The pair organized the pool on Facebook to improve their odds and had friends, friends of friends and business associates contribute at least $500. Some, like Krugman and McGuinness, contributed multiples of $500 which would have increased their take if one of the tickets won.
They bought all of the tickets from the Metro Market in Ybor City. By Thursday morning, the men knew they hadn't won the jackpot or one of the $1 million prizes. There were 11 of those in Florida, including one in Seminole and one in Zephyrhills, and a $2 million winner in Lake Mary.
But with 73,500 tickets, the small prizes from matching one, two, three or four balls can add up to a significant sum. In the first round, the pool bought about $16,000 worth of tickets and won $1,615. They plunked down $19,000 worth in the second round and won $1,924.
If that trend holds, they'll glean $15,000 in winnings this time around. The owner of the Metro Market was busy Thursday feeding tickets into the machine. The men expected to have their total winnings late Thursday or Friday.
Krugman said they might play the Florida Lotto next, which has odds of 1 in about 29 million compared to Powerball's 1 in 292.2 million. The jackpot for the Lotto stood at $33 million Thursday. The Powerball jackpot was $40 million.
The story of the massive pool made international headlines and attracted some critics who wondered why someone would spend $500 on the lottery.

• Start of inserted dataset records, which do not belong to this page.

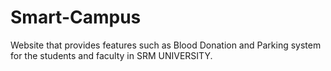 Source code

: # Smart-Campus
Website that provides features such as Blood Donation and Parking system for the students and faculty in SRM UNIVERSITY.

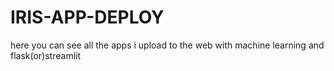 # IRIS-APP-DEPLOY
here you can see all the apps i upload to the web with machine learning and flask(or)streamlit

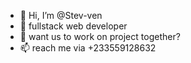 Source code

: - 👋 Hi, I’m @Stev-ven
- 👀 fullstack web developer
- 💞️ want us to work on project together?
- 📫 reach me via +233559128632

<!---
Stev-ven/Stev-ven is a ✨ special ✨ repository because its `README.md` (this file) appears on your GitHub profile.
You can click the Preview link to take a look at your changes.
--->
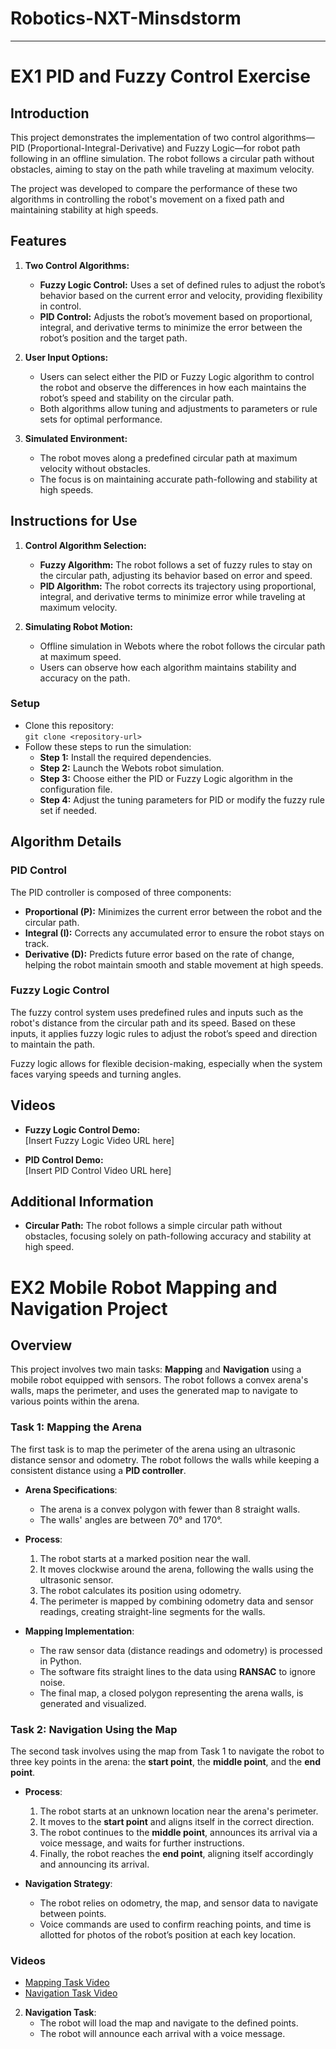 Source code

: # Robotics-NXT-Minsdstorm

---

# EX1 PID and Fuzzy Control Exercise

## Introduction

This project demonstrates the implementation of two control algorithms—PID (Proportional-Integral-Derivative) and Fuzzy Logic—for robot path following in an offline simulation. The robot follows a circular path without obstacles, aiming to stay on the path while traveling at maximum velocity.

The project was developed to compare the performance of these two algorithms in controlling the robot's movement on a fixed path and maintaining stability at high speeds.

## Features

1. **Two Control Algorithms:**
   - **Fuzzy Logic Control:** Uses a set of defined rules to adjust the robot’s behavior based on the current error and velocity, providing flexibility in control.
   - **PID Control:** Adjusts the robot’s movement based on proportional, integral, and derivative terms to minimize the error between the robot’s position and the target path.

2. **User Input Options:**
   - Users can select either the PID or Fuzzy Logic algorithm to control the robot and observe the differences in how each maintains the robot’s speed and stability on the circular path.
   - Both algorithms allow tuning and adjustments to parameters or rule sets for optimal performance.

3. **Simulated Environment:**
   - The robot moves along a predefined circular path at maximum velocity without obstacles.
   - The focus is on maintaining accurate path-following and stability at high speeds.

## Instructions for Use

1. **Control Algorithm Selection:**
   - **Fuzzy Algorithm:** The robot follows a set of fuzzy rules to stay on the circular path, adjusting its behavior based on error and speed.
   - **PID Algorithm:** The robot corrects its trajectory using proportional, integral, and derivative terms to minimize error while traveling at maximum velocity.

2. **Simulating Robot Motion:**
   - Offline simulation in Webots where the robot follows the circular path at maximum speed.
   - Users can observe how each algorithm maintains stability and accuracy on the path.

### Setup

- Clone this repository:  
  `git clone <repository-url>`
- Follow these steps to run the simulation:
  - **Step 1:** Install the required dependencies.
  - **Step 2:** Launch the Webots robot simulation.
  - **Step 3:** Choose either the PID or Fuzzy Logic algorithm in the configuration file.
  - **Step 4:** Adjust the tuning parameters for PID or modify the fuzzy rule set if needed.

## Algorithm Details

### PID Control

The PID controller is composed of three components:
- **Proportional (P):** Minimizes the current error between the robot and the circular path.
- **Integral (I):** Corrects any accumulated error to ensure the robot stays on track.
- **Derivative (D):** Predicts future error based on the rate of change, helping the robot maintain smooth and stable movement at high speeds.

### Fuzzy Logic Control

The fuzzy control system uses predefined rules and inputs such as the robot's distance from the circular path and its speed. Based on these inputs, it applies fuzzy logic rules to adjust the robot’s speed and direction to maintain the path.

Fuzzy logic allows for flexible decision-making, especially when the system faces varying speeds and turning angles.

## Videos

- **Fuzzy Logic Control Demo:**  
  [Insert Fuzzy Logic Video URL here]

- **PID Control Demo:**  
  [Insert PID Control Video URL here]

## Additional Information

- **Circular Path:** The robot follows a simple circular path without obstacles, focusing solely on path-following accuracy and stability at high speed.


# EX2 Mobile Robot Mapping and Navigation Project

## Overview
This project involves two main tasks: **Mapping** and **Navigation** using a mobile robot equipped with sensors. The robot follows a convex arena's walls, maps the perimeter, and uses the generated map to navigate to various points within the arena.

### Task 1: Mapping the Arena
The first task is to map the perimeter of the arena using an ultrasonic distance sensor and odometry. The robot follows the walls while keeping a consistent distance using a **PID controller**.

- **Arena Specifications**:
  - The arena is a convex polygon with fewer than 8 straight walls.
  - The walls' angles are between 70° and 170°.

- **Process**:
  1. The robot starts at a marked position near the wall.
  2. It moves clockwise around the arena, following the walls using the ultrasonic sensor.
  3. The robot calculates its position using odometry.
  4. The perimeter is mapped by combining odometry data and sensor readings, creating straight-line segments for the walls.

- **Mapping Implementation**:
  - The raw sensor data (distance readings and odometry) is processed in Python.
  - The software fits straight lines to the data using **RANSAC** to ignore noise.
  - The final map, a closed polygon representing the arena walls, is generated and visualized.

### Task 2: Navigation Using the Map
The second task involves using the map from Task 1 to navigate the robot to three key points in the arena: the **start point**, the **middle point**, and the **end point**.

- **Process**:
  1. The robot starts at an unknown location near the arena's perimeter.
  2. It moves to the **start point** and aligns itself in the correct direction.
  3. The robot continues to the **middle point**, announces its arrival via a voice message, and waits for further instructions.
  4. Finally, the robot reaches the **end point**, aligning itself accordingly and announcing its arrival.

- **Navigation Strategy**:
  - The robot relies on odometry, the map, and sensor data to navigate between points.
  - Voice commands are used to confirm reaching points, and time is allotted for photos of the robot’s position at each key location.

### Videos
- [Mapping Task Video](#)
- [Navigation Task Video](#)


2. **Navigation Task**:
    - The robot will load the map and navigate to the defined points.
    - The robot will announce each arrival with a voice message.

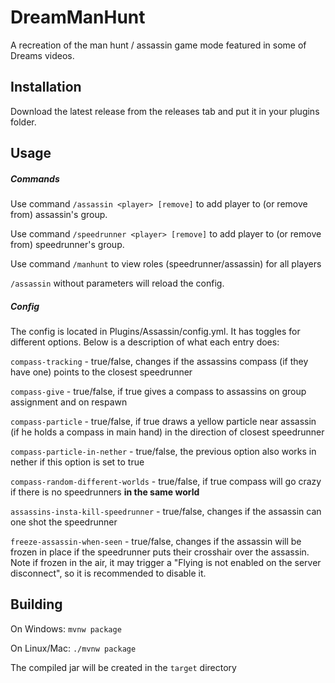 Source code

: # DreamManHunt
A recreation of the man hunt / assassin game mode featured in some of Dreams videos.

## Installation
Download the latest release from the releases tab and put it in your plugins folder.

## Usage
##### Commands
Use command `/assassin <player> [remove]` to add player to (or remove from) assassin's group.

Use command `/speedrunner <player> [remove]` to add player to (or remove from) speedrunner's group.

Use command `/manhunt` to view roles (speedrunner/assassin) for all players

`/assassin` without parameters will reload the config.

##### Config
The config is located in Plugins/Assassin/config.yml. It has toggles for different options. Below is a description of what each entry does:

`compass-tracking` - true/false, changes if the assassins compass (if they have one) points to the closest speedrunner

`compass-give` - true/false, if true gives a compass to assassins on group assignment and on respawn

`compass-particle` - true/false, if true draws a yellow particle near assassin (if he holds a compass in main hand) in the direction of closest speedrunner

`compass-particle-in-nether` - true/false, the previous option also works in nether if this option is set to true
 
`compass-random-different-worlds` - true/false, if true compass will go crazy if there is no speedrunners  __in the same world__

`assassins-insta-kill-speedrunner` - true/false, changes if the assassin can one shot the speedrunner

`freeze-assassin-when-seen` - true/false, changes if the assassin will be frozen in place if the speedrunner puts their crosshair over the assassin. Note if frozen in the air, it may trigger a "Flying is not enabled on the server disconnect", so it is recommended to disable it.


## Building

On Windows: `mvnw package`

On Linux/Mac: `./mvnw package`

The compiled jar will be created in the `target` directory
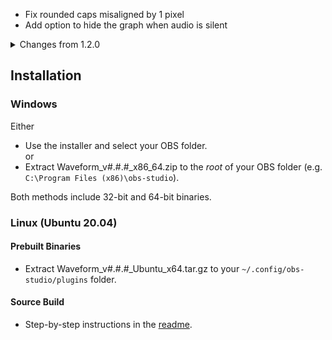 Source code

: - Fix rounded caps misaligned by 1 pixel
- Add option to hide the graph when audio is silent

<details>
<summary>Changes from 1.2.0</summary>

- Add circular display mode
- Add level meter display mode
- Add rounded bar caps
- Add option to capture OBS audio output bus (all active audio sources)
- Reduce minimum strength of gaussian filter to work better with bar graphs
</details>

## Installation
### Windows
Either  
- Use the installer and select your OBS folder.  
or  
- Extract Waveform\_v#.#.#\_x86\_64.zip to the *root* of your OBS folder (e.g. `C:\Program Files (x86)\obs-studio`).

Both methods include 32-bit and 64-bit binaries.

### Linux (Ubuntu 20.04)
#### Prebuilt Binaries
- Extract Waveform\_v#.#.#\_Ubuntu\_x64.tar.gz to your `~/.config/obs-studio/plugins` folder.  

#### Source Build
- Step-by-step instructions in the [readme](https://github.com/phandasm/waveform/blob/master/README.md#linux-ubuntu-20043-lts).
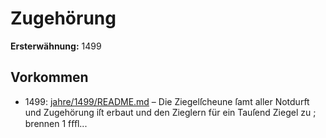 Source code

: # Zugehörung

**Ersterwähnung:** 1499

## Vorkommen
- 1499: [jahre/1499/README.md](../jahre/1499/README.md) – Die Ziegelſcheune ſamt aller Notdurft und Zugehörung
iſt erbaut und den Zieglern für ein Tauſend Ziegel zu ;
brennen 1 fﬀl...
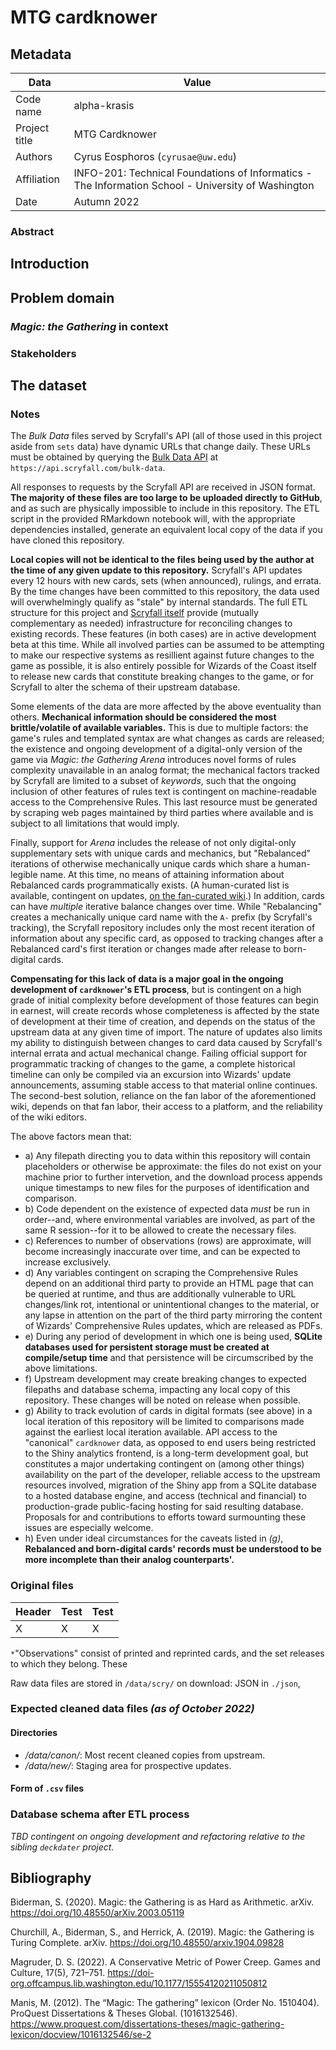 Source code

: # MTG cardknower

## Metadata

| Data | Value |
| ---- | ---- |
|Code name | alpha-krasis |
|Project title| MTG Cardknower |
|Authors | Cyrus Eosphoros (`cyrusae@uw.edu`) |
|Affiliation |  INFO-201: Technical Foundations of Informatics - The Information School - University of Washington |
|Date | Autumn 2022|

### Abstract

## Introduction

## Problem domain

### *Magic: the Gathering* in context

### Stakeholders

## The dataset 

### Notes

The *Bulk Data* files served by Scryfall's API (all of those used in this project aside from `sets` data) have dynamic URLs that change daily. These URLs must be obtained by querying the [Bulk Data API](https://scryfall.com/docs/api/bulk-data) at `https://api.scryfall.com/bulk-data`. 

All responses to requests by the Scryfall API are received in JSON format. **The majority of these files are too large to be uploaded directly to GitHub**, and as such are physically impossible to include in this repository. The ETL script in the provided RMarkdown notebook will, with the appropriate dependencies installed, generate an equivalent local copy of the data if you have cloned this repository.

**Local copies will not be identical to the files being used by the author at the time of any given update to this repository.** Scryfall's API updates every 12 hours with new cards, sets (when announced), rulings, and errata. By the time changes have been committed to this repository, the data used will overwhelmingly qualify as "stale" by internal standards. The full ETL structure for this project and [Scryfall itself](https://scryfall.com/docs/api/migrations) provide (mutually complementary as needed) infrastructure for reconciling changes to existing records. These features (in both cases) are in active development beta at this time. While all involved parties can be assumed to be attempting to make our respective systems as resillient against future changes to the game as possible, it is also entirely possible for Wizards of the Coast itself to release new cards that constitute breaking changes to the game, or for Scryfall to alter the schema of their upstream database.

Some elements of the data are more affected by the above eventuality than others. **Mechanical information should be considered the most brittle/volatile of available variables.** This is due to multiple factors: the game's rules and templated syntax are what changes as cards are released; the existence and ongoing development of a digital-only version of the game via *Magic: the Gathering Arena* introduces novel forms of rules complexity unavailable in an analog format; the mechanical factors tracked by Scryfall are limited to a subset of *keywords*, such that the ongoing inclusion of other features of rules text is contingent on machine-readable access to the Comprehensive Rules. This last resource must be generated by scraping web pages maintained by third parties where available and is subject to all limitations that would imply.

Finally, support for *Arena* includes the release of not only digital-only supplementary sets with unique cards and mechanics, but "Rebalanced" iterations of otherwise mechanically unique cards which share a human-legible name. At this time, no means of attaining information about Rebalanced cards programmatically exists. (A human-curated list is available, contingent on updates, [on the fan-curated wiki](https://mtg.fandom.com/wiki/Rebalanced_card).) In addition, cards can have *multiple* iterative balance changes over time. While "Rebalancing" creates a mechanically unique card name with the `A-` prefix (by Scryfall's tracking), the Scryfall repository includes only the most recent iteration of information about any specific card, as opposed to tracking changes after a Rebalanced card's first iteration or changes made after release to born-digital cards. 

**Compensating for this lack of data is a major goal in the ongoing development of `cardknower`'s ETL process**, but is contingent on a high grade of initial complexity before development of those features can begin in earnest, will create records whose completeness is affected by the state of development at their time of creation, and depends on the status of the upstream data at any given time of import. The nature of updates also limits my ability to distinguish between changes to card data caused by Scryfall's internal errata and actual mechanical change. Failing official support for programmatic tracking of changes to the game, a complete historical timeline can only be compiled via an excursion into Wizards' update announcements, assuming stable access to that material online continues. The second-best solution, reliance on the fan labor of the aforementioned wiki, depends on that fan labor, their access to a platform, and the reliability of the wiki editors.

The above factors mean that:

- a) Any filepath directing you to data within this repository will contain placeholders or otherwise be approximate: the files do not exist on your machine prior to further intervetion, and the download process appends unique timestamps to new files for the purposes of identification and comparison.
- b) Code dependent on the existence of expected data *must* be run in order--and, where environmental variables are involved, as part of the same R session--for it to be allowed to create the necessary files.
- c) References to number of observations (rows) are approximate, will become increasingly inaccurate over time, and can be expected to increase exclusively.
- d) Any variables contingent on scraping the Comprehensive Rules depend on an additional third party to provide an HTML page that can be queried at runtime, and thus are additionally vulnerable to URL changes/link rot, intentional or unintentional changes to the material, or any lapse in attention on the part of the third party mirroring the content of Wizards' Comprehensive Rules updates, which are released as PDFs.
- e) During any period of development in which one is being used, **SQLite databases used for persistent storage must be created at compile/setup time** and that persistence will be circumscribed by the above limitations.
- f) Upstream development may create breaking changes to expected filepaths and database schema, impacting any local copy of this repository. These changes will be noted on release when possible.
- g) Ability to track evolution of cards in digital formats (see above) in a local iteration of this repository will be limited to comparisons made against the earliest local iteration available. API access to the "canonical" `cardknower` data, as opposed to end users being restricted to the Shiny analytics frontend, is a long-term development goal, but constitutes a major undertaking contingent on (among other things) availability on the part of the developer, reliable access to the upstream resources involved, migration of the Shiny app from a SQLite database to a hosted database engine, and access (technical and financial) to production-grade public-facing hosting for said resulting database. Proposals for and contributions to efforts toward surmounting these issues are especially welcome.
- h) Even under ideal circumstances for the caveats listed in *(g)*, **Rebalanced and born-digital cards' records must be understood to be more incomplete than their analog counterparts'.**

### Original files

|Header |Test |Test |
|------|-----|-----
|X | X| X|

`*`"Observations" consist of printed and reprinted cards, and the set releases to which they belong. These 

Raw data files are stored in `/data/scry/` on download: JSON in `./json`, 

### Expected cleaned data files *(as of October 2022)*

#### Directories

- */data/canon/*: Most recent cleaned copies from upstream.
- */data/new/*: Staging area for prospective updates.

#### Form of `.csv` files

### Database schema after ETL process

*TBD contingent on ongoing development and refactoring relative to the sibling `deckdater` project.*

## Bibliography 

Biderman, S. (2020). Magic: the Gathering is as Hard as Arithmetic. arXiv. 
https://doi.org/10.48550/arXiv.2003.05119

Churchill, A., Biderman, S., and Herrick, A. (2019). Magic: the Gathering is Turing Complete. arXiv. https://doi.org/10.48550/arxiv.1904.09828

Magruder, D. S. (2022). A Conservative Metric of Power Creep. Games and Culture, 17(5), 721–751. https://doi-org.offcampus.lib.washington.edu/10.1177/15554120211050812

Manis, M. (2012). The “Magic: The gathering” lexicon (Order No. 1510404). ProQuest Dissertations & Theses Global. (1016132546). https://www.proquest.com/dissertations-theses/magic-gathering-lexicon/docview/1016132546/se-2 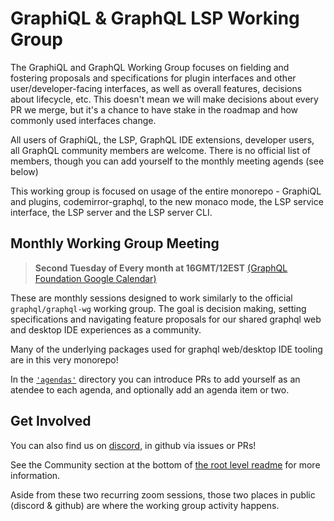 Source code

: # GraphiQL & GraphQL LSP Working Group

The GraphiQL and GraphQL Working Group focuses on fielding and fostering proposals and specifications for plugin interfaces and other user/developer-facing interfaces, as well as overall features, decisions about lifecycle, etc. This doesn't mean we will make decisions about every PR we merge, but it's a chance to have stake in the roadmap and how commonly used interfaces change.

All users of GraphiQL, the LSP, GraphQL IDE extensions, developer users, all GraphQL community members are welcome. There is no official list of members, though you can add yourself to the monthly meeting agends (see below)

This working group is focused on usage of the entire monorepo - GraphiQL and plugins, codemirror-graphql, to the new monaco mode, the LSP service interface, the LSP server and the LSP server CLI.

## Monthly Working Group Meeting

> **Second Tuesday of Every month at 16GMT/12EST** [(GraphQL Foundation Google Calendar)](https://calendar.google.com/calendar/embed?src=linuxfoundation.org_ik79t9uuj2p32i3r203dgv5mo8@group.calendar.google.com)

These are monthly sessions designed to work similarly to the official `graphql/graphql-wg` working group. The goal is decision making, setting specifications and navigating feature proposals for our shared graphql web and desktop IDE experiences as a community.

Many of the underlying packages used for graphql web/desktop IDE tooling are in this very monorepo!

In the [`'agendas'`](/agendas) directory you can introduce PRs to add yourself as an atendee to each agenda, and optionally add an agenda item or two.

## Get Involved

You can also find us on [discord](https://discord.gg/NP5vbPeUFp), in github via issues or PRs!

See the Community section at the bottom of [the root level readme](../README.md) for more information.

Aside from these two recurring zoom sessions, those two places in public (discord & github) are where the working group activity happens.
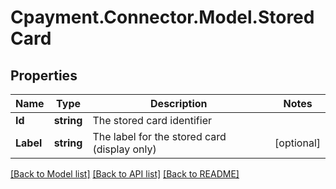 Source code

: 
# Cpayment.Connector.Model.StoredCard

## Properties

Name | Type | Description | Notes
------------ | ------------- | ------------- | -------------
**Id** | **string** | The stored card identifier | 
**Label** | **string** | The label for the stored card (display only) | [optional] 

[[Back to Model list]](../README.md#documentation-for-models)
[[Back to API list]](../README.md#documentation-for-api-endpoints)
[[Back to README]](../README.md)


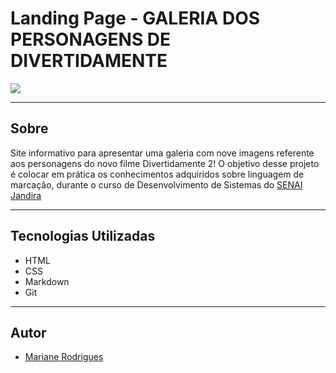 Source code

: # Landing Page - GALERIA DOS PERSONAGENS DE DIVERTIDAMENTE

![](./Captura%20de%20Tela%202024-09-06%20às%2016.37.51.png)

---

## Sobre
Site informativo para apresentar uma galeria com nove imagens referente aos personagens do novo filme Divertidamente 2! O objetivo desse projeto é colocar em prática os conhecimentos adquiridos sobre linguagem de marcação, durante o curso de Desenvolvimento de Sistemas do [SENAI Jandira](https://sp.senai.br/unidade/jandira/)



---

## Tecnologias Utilizadas
- HTML
- CSS
- Markdown
- Git

---

## Autor
- [Mariane Rodrigues](https://www.linkedin.com/in/mariane-rodrigues-93a02a25b/)

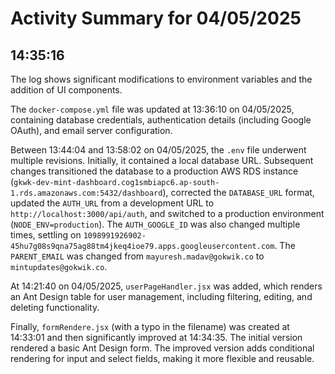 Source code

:# Activity Summary for 04/05/2025

## 14:35:16
The log shows significant modifications to environment variables and the addition of UI components.

The `docker-compose.yml` file was updated at 13:36:10 on 04/05/2025,  containing database credentials, authentication details (including Google OAuth), and email server configuration.

Between 13:44:04 and 13:58:02 on 04/05/2025, the `.env` file underwent multiple revisions.  Initially, it contained a local database URL. Subsequent changes transitioned the database to a production AWS RDS instance (`gkwk-dev-mint-dashboard.cog1smbiapc6.ap-south-1.rds.amazonaws.com:5432/dashboard`), corrected the `DATABASE_URL` format, updated the `AUTH_URL` from a development URL to `http://localhost:3000/api/auth`, and switched to a production environment (`NODE_ENV=production`). The `AUTH_GOOGLE_ID` was also changed multiple times, settling on `1098991926902-45hu7g08s9qna75ag88tm4jkeq4ioe79.apps.googleusercontent.com`.  The `PARENT_EMAIL` was changed from `mayuresh.madav@gokwik.co` to `mintupdates@gokwik.co`.


At 14:21:40 on 04/05/2025,  `userPageHandler.jsx` was added, which renders an Ant Design table for user management, including filtering, editing, and deleting functionality.

Finally, `formRendere.jsx` (with a typo in the filename) was created at 14:33:01 and then significantly improved at 14:34:35. The initial version rendered a basic Ant Design form. The improved version adds conditional rendering for input and select fields, making it more flexible and reusable.
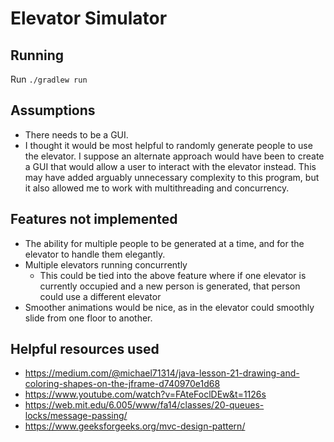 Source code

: # Elevator Simulator

## Running

Run `./gradlew run`

## Assumptions
- There needs to be a GUI.
- I thought it would be most helpful to randomly generate people to use the elevator.
I suppose an alternate approach would have been to create a GUI that would allow a user
to interact with the elevator instead. This may have added arguably unnecessary complexity
to this program, but it also allowed me to work with multithreading and concurrency.

## Features not implemented
- The ability for multiple people to be generated at a time, and for the elevator to
handle them elegantly.
- Multiple elevators running concurrently
  - This could be tied into the above feature where if one elevator is currently
  occupied and a new person is generated, that person could use a different elevator
- Smoother animations would be nice, as in the elevator could smoothly slide from
one floor to another.

## Helpful resources used
- https://medium.com/@michael71314/java-lesson-21-drawing-and-coloring-shapes-on-the-jframe-d740970e1d68
- https://www.youtube.com/watch?v=FAteFoclDEw&t=1126s
- https://web.mit.edu/6.005/www/fa14/classes/20-queues-locks/message-passing/
- https://www.geeksforgeeks.org/mvc-design-pattern/
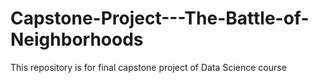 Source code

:# Capstone-Project---The-Battle-of-Neighborhoods
This repository is for final capstone project of Data Science course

Pool participants like Jason Nicholas brushed off the haters. The entertainment and chance at a big prize were worth it, said Nicholas, a partner in a Tampa construction company.
"Those are people who probably don't have the money to spend and shouldn't be playing the lottery," said Nicholas, 32. "We've been fortunate enough to have the disposable income and it's something we like to do. Given the chance, we'll do it all over again."
But there were other benefits, too.
Most pool participants are local but many didn't know each other. Now they're becoming friends on Facebook and some met in person for the first time at a Powerball drawing watch party at Ducky's Sports Lounge in Tampa.
"With my circle of friends and Ryan's circle of friends, we've just merged two big groups of people," Krugman said.